Why they’ll win: It’s possible that the Trojans have
already cleared their biggest obstacle in Virginia Tech. The only
remaining battles are Cal at home and, perhaps, Oregon State on the
road. Their defense is fast, and on offense they have
Heisman-candidate Matt Leinart and three top running backs.

Why they won’t: For the second consecutive year, the
Trojans lost a ton of talent. It made little difference last year,
but this time around they may not be so fortunate. Southern Cal.
has lost both of last year’s starting receivers and
four-fifths of its offensive line.

Our Call: Southern Cal. had better run the table or face the
risk of being left out for the second consecutive year. Despite the
loss of receiver Mike Williams, the Trojans will be fine.
They’ll cruise to the title game, but their inexperience will
haunt them.

 

LSU Tigers

Why they’ll win: As long as Nick Saban is their coach, the
Tigers will have an excellent defense. Last season, they faced
talented quarterbacks like Georgia’s David Greene, Ole
Miss’s Eli Manning and Oklahoma’s Jason White week
after week and shut them all down.

Why they won’t: Their lucky win at home against Oregon
State sure wasn’t a good sign. They were fortunate to come
out of the ultra-deep SEC with one loss last year, and it would be
a miracle if they can repeat that feat this year. LSU has a month
stretch when it will travel to Auburn, Georgia and Florida.

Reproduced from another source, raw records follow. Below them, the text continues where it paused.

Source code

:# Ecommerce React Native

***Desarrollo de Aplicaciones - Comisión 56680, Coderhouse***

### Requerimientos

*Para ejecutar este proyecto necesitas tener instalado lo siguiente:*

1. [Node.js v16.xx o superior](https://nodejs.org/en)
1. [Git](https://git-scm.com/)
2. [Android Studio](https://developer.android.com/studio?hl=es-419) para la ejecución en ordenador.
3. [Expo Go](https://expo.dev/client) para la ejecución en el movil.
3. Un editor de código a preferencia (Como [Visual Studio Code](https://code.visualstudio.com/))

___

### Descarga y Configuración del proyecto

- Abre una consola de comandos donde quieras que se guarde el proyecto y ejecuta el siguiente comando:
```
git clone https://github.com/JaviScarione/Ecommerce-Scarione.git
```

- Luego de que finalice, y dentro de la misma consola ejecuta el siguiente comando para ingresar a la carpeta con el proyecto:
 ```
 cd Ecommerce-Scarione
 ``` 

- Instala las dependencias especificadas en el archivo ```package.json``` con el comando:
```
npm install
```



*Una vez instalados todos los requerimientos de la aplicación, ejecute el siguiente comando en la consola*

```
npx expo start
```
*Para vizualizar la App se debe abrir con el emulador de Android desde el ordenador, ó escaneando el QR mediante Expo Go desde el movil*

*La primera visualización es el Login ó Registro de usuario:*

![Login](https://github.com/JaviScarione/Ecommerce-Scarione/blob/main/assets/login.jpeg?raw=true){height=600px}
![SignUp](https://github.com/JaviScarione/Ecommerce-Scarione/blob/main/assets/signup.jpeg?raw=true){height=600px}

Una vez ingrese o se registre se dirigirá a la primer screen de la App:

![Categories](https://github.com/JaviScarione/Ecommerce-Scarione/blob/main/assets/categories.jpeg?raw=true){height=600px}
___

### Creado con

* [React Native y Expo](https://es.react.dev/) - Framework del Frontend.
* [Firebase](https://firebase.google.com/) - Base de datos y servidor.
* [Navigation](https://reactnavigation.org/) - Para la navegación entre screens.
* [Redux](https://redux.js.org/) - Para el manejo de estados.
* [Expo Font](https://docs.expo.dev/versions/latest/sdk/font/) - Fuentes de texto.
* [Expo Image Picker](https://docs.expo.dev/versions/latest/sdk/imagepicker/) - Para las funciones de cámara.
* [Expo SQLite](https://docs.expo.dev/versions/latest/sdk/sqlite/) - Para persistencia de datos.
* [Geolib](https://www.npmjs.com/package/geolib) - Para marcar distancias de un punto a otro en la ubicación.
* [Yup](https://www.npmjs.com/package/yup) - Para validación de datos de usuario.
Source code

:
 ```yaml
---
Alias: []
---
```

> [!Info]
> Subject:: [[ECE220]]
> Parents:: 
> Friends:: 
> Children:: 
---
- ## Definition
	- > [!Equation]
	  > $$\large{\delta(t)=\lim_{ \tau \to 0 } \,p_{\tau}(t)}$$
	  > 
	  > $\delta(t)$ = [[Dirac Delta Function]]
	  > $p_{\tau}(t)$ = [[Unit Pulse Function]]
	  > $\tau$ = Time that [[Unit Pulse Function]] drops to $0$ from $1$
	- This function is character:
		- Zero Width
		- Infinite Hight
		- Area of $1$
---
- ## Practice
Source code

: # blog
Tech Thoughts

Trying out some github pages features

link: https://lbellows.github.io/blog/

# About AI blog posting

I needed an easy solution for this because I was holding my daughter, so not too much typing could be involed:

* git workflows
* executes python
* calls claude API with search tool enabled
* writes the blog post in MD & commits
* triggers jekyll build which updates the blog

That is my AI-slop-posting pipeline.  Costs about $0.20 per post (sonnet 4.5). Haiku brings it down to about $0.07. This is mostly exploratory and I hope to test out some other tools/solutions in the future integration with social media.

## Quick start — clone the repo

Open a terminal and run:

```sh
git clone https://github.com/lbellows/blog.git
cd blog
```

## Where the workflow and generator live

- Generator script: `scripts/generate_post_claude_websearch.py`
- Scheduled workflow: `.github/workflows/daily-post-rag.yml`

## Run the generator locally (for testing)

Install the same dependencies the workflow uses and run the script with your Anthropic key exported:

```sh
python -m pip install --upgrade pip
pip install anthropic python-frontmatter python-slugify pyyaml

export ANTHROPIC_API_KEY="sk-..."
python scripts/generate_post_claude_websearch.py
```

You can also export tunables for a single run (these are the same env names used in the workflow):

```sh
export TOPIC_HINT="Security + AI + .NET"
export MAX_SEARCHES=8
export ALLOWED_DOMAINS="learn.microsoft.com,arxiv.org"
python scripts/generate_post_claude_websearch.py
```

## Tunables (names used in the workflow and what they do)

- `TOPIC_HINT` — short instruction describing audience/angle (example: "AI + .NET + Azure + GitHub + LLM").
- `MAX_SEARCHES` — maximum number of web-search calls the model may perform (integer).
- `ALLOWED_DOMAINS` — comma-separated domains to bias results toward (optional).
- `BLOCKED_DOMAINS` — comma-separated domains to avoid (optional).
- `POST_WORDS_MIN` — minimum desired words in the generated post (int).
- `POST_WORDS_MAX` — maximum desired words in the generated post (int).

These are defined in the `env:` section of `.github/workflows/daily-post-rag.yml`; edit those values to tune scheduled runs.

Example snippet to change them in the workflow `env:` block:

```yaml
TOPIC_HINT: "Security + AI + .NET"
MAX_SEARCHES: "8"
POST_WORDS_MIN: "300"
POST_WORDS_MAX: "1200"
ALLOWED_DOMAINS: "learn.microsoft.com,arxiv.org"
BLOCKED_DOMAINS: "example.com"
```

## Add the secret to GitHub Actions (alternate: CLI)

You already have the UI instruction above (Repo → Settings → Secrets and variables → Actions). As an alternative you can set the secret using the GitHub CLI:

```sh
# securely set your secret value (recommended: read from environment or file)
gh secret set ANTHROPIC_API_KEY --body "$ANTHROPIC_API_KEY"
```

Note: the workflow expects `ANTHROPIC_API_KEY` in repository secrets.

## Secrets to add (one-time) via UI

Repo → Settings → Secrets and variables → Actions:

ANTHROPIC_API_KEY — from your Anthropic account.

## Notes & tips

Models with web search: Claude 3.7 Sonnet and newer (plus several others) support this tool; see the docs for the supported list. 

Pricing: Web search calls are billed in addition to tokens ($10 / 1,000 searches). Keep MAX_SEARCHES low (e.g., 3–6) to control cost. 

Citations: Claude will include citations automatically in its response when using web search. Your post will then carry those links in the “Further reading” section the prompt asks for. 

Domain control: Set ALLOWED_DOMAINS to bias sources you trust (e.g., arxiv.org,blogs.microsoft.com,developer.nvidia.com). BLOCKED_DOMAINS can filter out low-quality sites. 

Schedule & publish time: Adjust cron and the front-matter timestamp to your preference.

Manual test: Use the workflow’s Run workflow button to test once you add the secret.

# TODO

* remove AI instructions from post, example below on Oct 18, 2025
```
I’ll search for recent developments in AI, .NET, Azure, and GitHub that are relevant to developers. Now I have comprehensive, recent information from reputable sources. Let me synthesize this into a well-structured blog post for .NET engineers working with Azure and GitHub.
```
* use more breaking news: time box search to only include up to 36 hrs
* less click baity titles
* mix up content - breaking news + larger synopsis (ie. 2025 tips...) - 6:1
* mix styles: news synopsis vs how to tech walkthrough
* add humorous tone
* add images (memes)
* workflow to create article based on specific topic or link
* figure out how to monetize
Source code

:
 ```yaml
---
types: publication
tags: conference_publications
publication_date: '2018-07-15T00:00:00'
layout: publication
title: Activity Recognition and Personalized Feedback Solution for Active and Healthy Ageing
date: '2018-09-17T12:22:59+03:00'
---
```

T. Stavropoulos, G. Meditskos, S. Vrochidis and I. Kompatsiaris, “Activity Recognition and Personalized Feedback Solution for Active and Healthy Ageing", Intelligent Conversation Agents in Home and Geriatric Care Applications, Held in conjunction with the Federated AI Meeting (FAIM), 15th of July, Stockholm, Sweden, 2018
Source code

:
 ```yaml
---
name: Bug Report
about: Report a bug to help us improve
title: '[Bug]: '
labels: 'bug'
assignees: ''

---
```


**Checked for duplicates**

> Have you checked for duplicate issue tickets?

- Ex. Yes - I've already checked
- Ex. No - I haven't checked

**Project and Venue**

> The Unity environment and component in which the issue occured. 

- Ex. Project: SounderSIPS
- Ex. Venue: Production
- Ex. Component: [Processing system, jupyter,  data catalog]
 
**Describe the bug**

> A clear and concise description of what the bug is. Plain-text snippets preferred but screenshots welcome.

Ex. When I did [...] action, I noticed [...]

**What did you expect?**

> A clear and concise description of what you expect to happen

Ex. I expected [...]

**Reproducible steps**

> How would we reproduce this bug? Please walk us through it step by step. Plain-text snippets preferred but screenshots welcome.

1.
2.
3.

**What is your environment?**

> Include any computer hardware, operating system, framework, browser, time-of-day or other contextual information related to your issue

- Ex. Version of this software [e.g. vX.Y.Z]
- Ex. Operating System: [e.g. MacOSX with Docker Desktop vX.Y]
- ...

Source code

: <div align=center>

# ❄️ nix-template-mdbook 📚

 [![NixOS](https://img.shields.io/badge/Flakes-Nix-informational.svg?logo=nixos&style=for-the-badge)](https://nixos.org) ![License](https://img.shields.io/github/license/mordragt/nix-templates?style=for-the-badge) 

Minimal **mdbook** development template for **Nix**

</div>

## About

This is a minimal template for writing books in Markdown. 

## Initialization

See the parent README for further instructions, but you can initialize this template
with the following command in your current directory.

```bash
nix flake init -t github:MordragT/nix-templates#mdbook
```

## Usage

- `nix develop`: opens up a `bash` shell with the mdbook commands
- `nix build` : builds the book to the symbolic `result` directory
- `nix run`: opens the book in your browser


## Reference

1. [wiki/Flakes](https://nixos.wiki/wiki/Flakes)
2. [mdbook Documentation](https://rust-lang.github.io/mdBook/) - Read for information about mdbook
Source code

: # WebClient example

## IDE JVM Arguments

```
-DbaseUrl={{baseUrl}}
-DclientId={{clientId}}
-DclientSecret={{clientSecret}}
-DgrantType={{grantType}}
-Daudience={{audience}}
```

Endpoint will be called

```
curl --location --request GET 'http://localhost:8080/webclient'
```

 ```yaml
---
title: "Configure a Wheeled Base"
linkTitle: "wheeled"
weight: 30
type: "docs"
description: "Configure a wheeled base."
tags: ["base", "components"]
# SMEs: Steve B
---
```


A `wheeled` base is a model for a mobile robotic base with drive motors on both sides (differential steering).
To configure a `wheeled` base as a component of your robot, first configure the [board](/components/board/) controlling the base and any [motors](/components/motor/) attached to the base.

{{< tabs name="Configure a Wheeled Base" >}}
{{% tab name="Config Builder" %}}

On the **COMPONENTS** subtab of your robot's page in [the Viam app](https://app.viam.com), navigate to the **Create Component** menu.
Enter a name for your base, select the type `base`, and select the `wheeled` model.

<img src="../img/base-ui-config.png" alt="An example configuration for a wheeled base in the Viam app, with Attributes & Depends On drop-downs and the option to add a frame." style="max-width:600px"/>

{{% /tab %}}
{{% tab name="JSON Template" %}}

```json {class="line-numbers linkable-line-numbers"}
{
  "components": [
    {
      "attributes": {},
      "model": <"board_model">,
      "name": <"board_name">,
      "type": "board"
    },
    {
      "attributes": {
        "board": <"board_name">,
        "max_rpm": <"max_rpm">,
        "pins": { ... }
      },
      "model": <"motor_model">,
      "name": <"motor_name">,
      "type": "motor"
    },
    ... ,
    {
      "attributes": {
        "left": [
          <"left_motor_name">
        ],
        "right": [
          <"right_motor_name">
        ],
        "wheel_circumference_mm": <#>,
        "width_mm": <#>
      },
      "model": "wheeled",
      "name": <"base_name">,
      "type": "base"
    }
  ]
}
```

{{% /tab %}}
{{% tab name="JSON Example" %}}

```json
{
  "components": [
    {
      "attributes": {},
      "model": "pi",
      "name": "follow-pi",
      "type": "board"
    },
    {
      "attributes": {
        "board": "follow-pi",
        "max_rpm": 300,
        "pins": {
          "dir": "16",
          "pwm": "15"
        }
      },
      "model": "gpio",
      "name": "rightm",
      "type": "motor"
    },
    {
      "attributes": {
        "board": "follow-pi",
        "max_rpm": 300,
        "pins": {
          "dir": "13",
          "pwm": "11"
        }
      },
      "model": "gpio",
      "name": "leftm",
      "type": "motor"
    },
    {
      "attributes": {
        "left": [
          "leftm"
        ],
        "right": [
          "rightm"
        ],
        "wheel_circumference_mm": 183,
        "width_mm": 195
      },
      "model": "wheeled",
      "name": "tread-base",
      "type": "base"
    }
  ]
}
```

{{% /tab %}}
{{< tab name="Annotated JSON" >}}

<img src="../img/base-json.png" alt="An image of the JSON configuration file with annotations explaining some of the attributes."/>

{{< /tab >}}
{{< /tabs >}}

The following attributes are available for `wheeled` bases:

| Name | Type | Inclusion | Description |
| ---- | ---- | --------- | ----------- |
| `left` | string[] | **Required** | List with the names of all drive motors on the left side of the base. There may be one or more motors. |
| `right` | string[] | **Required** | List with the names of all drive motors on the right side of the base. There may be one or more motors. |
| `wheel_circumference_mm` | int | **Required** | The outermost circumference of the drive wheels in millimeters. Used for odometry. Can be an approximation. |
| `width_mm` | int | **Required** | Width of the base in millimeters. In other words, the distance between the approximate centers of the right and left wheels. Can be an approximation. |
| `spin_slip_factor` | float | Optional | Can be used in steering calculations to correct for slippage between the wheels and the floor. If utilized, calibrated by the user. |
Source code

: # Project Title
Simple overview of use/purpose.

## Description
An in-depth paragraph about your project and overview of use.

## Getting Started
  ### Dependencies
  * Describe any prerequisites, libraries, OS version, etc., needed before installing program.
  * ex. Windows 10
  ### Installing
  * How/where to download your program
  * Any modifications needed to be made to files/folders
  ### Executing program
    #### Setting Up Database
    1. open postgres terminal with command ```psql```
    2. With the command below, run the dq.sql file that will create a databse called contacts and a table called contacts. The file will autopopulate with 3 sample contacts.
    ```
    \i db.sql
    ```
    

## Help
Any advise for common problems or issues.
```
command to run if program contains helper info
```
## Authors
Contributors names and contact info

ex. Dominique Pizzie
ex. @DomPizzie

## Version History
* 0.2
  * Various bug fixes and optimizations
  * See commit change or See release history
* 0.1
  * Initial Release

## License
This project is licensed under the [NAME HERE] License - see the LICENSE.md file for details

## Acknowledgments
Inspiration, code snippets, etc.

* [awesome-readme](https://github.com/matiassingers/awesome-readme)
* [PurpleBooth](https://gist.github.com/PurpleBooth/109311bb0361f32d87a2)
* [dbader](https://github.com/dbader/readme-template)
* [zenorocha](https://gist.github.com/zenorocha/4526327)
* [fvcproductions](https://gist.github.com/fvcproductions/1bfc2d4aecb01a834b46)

Our Call: The Tigers are still good, but they don’t know
who their quarterback will be. The entire SEC is itching to get
revenge on the Tigers, and they’ll get their chance.

 

Miami Hurricanes/Florida State winner

Why they’ll win: These two rivals are now in the same
conference, and will be playing each other for the third time in
nine months. Whichever team wins on Friday will have the leg up.
Both teams are loaded with athletes and have experience in the
backfield.

Why they won’t: First of all, with hurricane after
hurricane, will these two schools even be able to get a game in?
And if they do, will they be able to play their best week after
week like they’ll need to. Suddenly, the ACC may be the
toughest conference around.

Our Call: If there’s a bunch of one-win teams in the mix
and these two schools are among them, their strength of schedule
can give them the nudge. But between Clemson, Maryland and
Virginia, the road appears too treacherous.